* [The problem]
Only a number is wanted: how many lines in the records below contain "vite"?

++++ Data supplied

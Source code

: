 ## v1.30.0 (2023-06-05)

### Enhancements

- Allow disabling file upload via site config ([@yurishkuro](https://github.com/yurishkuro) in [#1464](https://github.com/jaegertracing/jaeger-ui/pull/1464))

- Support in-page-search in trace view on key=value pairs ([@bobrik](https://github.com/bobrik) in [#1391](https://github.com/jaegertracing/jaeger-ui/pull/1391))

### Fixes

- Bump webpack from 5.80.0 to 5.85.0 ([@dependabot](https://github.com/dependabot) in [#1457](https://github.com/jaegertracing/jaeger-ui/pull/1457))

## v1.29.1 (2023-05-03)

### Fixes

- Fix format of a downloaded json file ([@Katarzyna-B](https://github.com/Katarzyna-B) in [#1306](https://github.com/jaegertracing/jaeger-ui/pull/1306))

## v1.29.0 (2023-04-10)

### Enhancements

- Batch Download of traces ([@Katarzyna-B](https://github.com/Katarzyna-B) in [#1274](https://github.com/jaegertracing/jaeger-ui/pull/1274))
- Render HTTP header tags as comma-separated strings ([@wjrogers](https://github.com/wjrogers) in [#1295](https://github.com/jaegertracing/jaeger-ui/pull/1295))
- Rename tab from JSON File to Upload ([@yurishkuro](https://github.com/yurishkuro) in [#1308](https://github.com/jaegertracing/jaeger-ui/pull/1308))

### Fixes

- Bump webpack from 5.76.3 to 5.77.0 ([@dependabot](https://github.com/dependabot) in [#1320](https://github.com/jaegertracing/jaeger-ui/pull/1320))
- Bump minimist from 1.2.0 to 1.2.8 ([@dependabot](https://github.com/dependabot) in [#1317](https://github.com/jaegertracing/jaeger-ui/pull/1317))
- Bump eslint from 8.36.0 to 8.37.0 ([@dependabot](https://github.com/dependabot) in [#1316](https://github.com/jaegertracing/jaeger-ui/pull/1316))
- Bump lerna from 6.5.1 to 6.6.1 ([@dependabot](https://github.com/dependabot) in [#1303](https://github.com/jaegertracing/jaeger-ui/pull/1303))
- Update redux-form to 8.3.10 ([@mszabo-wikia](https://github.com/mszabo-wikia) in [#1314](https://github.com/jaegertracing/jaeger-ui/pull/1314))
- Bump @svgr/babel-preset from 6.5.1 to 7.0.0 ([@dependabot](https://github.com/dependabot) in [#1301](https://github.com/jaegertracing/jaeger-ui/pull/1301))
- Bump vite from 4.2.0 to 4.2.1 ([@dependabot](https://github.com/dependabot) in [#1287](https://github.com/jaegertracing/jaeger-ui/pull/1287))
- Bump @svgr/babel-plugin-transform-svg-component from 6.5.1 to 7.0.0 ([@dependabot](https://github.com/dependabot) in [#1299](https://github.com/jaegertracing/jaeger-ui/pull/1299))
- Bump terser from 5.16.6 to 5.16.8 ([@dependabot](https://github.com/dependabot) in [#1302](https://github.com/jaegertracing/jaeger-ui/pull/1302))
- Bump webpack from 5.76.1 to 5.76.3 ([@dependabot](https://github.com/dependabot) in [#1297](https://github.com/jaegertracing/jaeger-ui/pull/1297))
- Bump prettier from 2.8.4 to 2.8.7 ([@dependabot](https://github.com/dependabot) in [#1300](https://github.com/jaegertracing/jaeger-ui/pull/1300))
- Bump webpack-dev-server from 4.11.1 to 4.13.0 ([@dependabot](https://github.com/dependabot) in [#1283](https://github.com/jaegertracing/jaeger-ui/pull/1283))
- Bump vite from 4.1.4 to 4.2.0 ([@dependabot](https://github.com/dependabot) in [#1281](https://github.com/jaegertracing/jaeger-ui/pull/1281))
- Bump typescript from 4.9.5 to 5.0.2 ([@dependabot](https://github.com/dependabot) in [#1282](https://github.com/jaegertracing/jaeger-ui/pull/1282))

++++++++

* [Exercise result]
2